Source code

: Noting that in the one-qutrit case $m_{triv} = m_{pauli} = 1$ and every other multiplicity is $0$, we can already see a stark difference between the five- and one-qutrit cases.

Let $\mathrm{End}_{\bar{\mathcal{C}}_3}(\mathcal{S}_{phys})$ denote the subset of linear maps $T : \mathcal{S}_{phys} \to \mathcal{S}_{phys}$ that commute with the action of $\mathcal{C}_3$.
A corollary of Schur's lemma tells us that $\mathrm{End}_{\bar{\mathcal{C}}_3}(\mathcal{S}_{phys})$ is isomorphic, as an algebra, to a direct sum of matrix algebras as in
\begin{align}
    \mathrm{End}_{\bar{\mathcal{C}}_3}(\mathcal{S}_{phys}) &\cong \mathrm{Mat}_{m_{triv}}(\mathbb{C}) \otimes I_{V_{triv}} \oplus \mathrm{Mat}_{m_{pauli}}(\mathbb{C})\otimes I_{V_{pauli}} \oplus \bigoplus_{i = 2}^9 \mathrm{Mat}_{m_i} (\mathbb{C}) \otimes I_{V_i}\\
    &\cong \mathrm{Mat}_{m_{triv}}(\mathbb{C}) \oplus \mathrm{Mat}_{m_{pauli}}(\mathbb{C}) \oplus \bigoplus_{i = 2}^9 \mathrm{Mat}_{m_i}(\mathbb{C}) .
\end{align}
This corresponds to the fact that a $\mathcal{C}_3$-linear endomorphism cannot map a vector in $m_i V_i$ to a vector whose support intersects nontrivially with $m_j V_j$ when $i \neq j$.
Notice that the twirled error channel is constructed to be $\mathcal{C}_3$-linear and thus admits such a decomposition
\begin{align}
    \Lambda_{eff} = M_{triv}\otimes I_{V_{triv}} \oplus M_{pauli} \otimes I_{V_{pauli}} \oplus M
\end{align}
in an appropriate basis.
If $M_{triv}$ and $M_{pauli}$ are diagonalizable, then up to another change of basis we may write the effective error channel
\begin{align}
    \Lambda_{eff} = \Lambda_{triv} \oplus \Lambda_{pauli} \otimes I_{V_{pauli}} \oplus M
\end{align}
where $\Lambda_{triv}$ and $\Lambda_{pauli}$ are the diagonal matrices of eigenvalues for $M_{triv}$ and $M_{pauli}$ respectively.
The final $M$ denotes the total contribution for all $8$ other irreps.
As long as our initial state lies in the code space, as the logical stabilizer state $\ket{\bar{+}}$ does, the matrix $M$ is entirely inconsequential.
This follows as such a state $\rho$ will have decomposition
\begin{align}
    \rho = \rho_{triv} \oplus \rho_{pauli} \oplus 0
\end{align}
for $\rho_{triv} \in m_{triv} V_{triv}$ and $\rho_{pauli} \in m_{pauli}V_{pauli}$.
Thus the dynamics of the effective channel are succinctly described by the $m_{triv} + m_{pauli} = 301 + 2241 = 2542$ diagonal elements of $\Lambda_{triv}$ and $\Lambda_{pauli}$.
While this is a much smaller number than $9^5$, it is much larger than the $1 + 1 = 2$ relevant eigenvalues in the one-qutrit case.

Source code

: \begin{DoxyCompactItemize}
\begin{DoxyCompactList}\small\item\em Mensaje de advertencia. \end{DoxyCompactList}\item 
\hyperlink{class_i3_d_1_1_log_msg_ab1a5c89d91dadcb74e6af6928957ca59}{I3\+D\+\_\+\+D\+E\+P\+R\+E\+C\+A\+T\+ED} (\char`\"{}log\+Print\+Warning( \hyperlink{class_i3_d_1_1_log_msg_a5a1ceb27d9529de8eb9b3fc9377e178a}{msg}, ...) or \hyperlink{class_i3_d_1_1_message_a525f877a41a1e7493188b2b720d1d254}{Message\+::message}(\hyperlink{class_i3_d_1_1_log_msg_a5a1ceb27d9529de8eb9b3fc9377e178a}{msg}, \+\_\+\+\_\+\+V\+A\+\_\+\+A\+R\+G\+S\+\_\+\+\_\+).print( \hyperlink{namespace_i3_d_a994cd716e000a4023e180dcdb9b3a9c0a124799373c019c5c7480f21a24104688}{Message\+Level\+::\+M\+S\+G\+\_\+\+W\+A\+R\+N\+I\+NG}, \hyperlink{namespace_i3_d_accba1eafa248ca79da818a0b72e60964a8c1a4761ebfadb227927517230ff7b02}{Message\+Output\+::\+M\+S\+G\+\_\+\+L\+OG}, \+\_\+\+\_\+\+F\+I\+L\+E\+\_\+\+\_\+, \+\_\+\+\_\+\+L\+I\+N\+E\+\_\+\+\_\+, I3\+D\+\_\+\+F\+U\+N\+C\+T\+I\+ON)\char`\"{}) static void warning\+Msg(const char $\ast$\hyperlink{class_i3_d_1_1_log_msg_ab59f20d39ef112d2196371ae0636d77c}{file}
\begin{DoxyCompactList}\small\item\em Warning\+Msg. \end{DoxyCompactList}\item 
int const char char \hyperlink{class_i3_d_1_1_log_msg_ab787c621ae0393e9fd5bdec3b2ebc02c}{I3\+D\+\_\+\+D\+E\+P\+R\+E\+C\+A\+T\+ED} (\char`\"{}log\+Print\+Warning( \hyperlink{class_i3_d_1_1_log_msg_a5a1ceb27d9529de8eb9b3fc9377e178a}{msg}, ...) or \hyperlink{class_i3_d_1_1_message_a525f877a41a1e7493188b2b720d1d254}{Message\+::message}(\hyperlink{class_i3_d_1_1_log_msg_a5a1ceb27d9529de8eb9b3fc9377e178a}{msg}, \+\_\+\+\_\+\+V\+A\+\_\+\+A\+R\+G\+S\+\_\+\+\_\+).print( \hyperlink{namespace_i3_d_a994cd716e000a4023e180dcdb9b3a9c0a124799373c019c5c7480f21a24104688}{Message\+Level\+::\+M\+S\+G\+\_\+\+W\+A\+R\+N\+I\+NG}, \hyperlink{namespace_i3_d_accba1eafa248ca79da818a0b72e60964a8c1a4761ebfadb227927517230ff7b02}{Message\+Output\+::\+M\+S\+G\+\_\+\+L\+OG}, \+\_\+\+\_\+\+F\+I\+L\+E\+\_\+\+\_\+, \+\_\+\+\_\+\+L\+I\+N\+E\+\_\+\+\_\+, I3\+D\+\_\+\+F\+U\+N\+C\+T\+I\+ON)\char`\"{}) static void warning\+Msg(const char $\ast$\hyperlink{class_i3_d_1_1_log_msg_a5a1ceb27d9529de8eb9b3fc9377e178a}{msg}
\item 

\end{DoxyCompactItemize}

• Work task
Give back exactly the material above from its opening line to the line bearing "in an appropriate basis.".

• Output below
Source code

: Noting that in the one-qutrit case $m_{triv} = m_{pauli} = 1$ and every other multiplicity is $0$, we can already see a stark difference between the five- and one-qutrit cases.

Let $\mathrm{End}_{\bar{\mathcal{C}}_3}(\mathcal{S}_{phys})$ denote the subset of linear maps $T : \mathcal{S}_{phys} \to \mathcal{S}_{phys}$ that commute with the action of $\mathcal{C}_3$.
A corollary of Schur's lemma tells us that $\mathrm{End}_{\bar{\mathcal{C}}_3}(\mathcal{S}_{phys})$ is isomorphic, as an algebra, to a direct sum of matrix algebras as in
\begin{align}
    \mathrm{End}_{\bar{\mathcal{C}}_3}(\mathcal{S}_{phys}) &\cong \mathrm{Mat}_{m_{triv}}(\mathbb{C}) \otimes I_{V_{triv}} \oplus \mathrm{Mat}_{m_{pauli}}(\mathbb{C})\otimes I_{V_{pauli}} \oplus \bigoplus_{i = 2}^9 \mathrm{Mat}_{m_i} (\mathbb{C}) \otimes I_{V_i}\\
    &\cong \mathrm{Mat}_{m_{triv}}(\mathbb{C}) \oplus \mathrm{Mat}_{m_{pauli}}(\mathbb{C}) \oplus \bigoplus_{i = 2}^9 \mathrm{Mat}_{m_i}(\mathbb{C}) .
\end{align}
This corresponds to the fact that a $\mathcal{C}_3$-linear endomorphism cannot map a vector in $m_i V_i$ to a vector whose support intersects nontrivially with $m_j V_j$ when $i \neq j$.
Notice that the twirled error channel is constructed to be $\mathcal{C}_3$-linear and thus admits such a decomposition
\begin{align}
    \Lambda_{eff} = M_{triv}\otimes I_{V_{triv}} \oplus M_{pauli} \otimes I_{V_{pauli}} \oplus M
\end{align}
in an appropriate basis.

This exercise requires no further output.